Scientific classification
- Kingdom: Animalia
- Phylum: Chordata
- Class: Mammalia
- Order: Carnivora
- Family: Herpestidae
- Genus: Crossarchus
- Species: C. ansorgei
- Binomial name: Crossarchus ansorgei Thomas, 1910

= Angolan kusimanse =

- Genus: Crossarchus
- Species: ansorgei
- Authority: Thomas, 1910
- Conservation status: LC

Species of mongoose from Africa

The Angolan kusimanse (Crossarchus ansorgei), also known as Ansorge's kusimanse, is a species of small mongoose. There are two recognized subspecies: C. a. ansorgei, found in Angola; and C. a. nigricolor, found in DR Congo, which do not have overlapping ranges.

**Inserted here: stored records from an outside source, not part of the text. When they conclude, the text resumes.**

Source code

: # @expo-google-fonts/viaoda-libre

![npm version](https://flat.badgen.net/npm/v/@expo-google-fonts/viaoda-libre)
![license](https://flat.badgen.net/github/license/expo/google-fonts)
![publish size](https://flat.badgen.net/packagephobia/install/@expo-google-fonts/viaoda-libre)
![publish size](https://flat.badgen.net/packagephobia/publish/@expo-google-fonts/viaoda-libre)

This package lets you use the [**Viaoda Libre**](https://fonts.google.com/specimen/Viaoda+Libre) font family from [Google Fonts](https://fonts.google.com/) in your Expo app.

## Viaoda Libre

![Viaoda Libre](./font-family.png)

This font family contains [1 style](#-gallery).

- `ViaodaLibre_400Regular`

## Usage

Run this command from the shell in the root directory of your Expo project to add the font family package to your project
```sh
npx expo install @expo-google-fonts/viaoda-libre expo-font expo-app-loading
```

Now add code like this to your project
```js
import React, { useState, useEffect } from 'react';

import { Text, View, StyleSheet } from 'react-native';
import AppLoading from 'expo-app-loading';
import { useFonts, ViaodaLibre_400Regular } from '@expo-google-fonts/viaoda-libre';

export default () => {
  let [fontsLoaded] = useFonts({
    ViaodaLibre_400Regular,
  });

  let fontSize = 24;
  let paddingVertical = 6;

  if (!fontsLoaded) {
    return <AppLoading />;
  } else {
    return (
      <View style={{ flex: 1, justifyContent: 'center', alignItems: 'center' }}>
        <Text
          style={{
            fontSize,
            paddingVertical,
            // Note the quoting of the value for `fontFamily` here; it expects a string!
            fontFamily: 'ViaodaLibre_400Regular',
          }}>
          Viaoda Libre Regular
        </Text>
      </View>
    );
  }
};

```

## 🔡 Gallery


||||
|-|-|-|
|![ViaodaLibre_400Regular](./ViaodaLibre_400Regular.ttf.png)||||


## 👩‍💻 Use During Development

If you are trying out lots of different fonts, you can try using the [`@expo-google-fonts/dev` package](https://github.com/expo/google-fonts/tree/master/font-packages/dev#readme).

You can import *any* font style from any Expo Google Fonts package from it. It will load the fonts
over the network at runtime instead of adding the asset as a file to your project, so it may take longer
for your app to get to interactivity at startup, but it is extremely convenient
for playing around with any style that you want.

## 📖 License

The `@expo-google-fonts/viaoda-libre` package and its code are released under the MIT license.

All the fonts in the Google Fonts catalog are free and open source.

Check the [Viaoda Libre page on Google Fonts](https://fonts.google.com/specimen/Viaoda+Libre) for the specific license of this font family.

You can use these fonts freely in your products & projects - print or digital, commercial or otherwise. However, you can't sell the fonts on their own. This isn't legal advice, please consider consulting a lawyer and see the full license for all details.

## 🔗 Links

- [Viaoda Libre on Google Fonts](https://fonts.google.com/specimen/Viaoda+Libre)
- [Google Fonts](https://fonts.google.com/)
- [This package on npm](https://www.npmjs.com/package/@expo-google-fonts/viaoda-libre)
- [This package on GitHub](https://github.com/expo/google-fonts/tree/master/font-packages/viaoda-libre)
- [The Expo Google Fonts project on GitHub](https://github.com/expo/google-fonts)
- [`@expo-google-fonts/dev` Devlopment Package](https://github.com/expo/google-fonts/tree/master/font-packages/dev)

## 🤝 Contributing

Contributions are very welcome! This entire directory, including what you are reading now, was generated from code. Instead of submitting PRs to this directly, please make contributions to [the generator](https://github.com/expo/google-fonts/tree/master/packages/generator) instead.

It prefers rainforest type habitat, and avoids regions inhabited by humans. It grows to 12–18 inches in length, with a 6–10 inch long tail, and weighs 1–3 lb. Little is known about this species of kusimanse, and there are no estimates of its wild population numbers or status.
Until 1984, the species was only known from two specimens from Baringa but are now thought to be quite common in some regions. Threats are probably habitat loss and bushmeat hunting. However, this species is protected by Salonga National Park.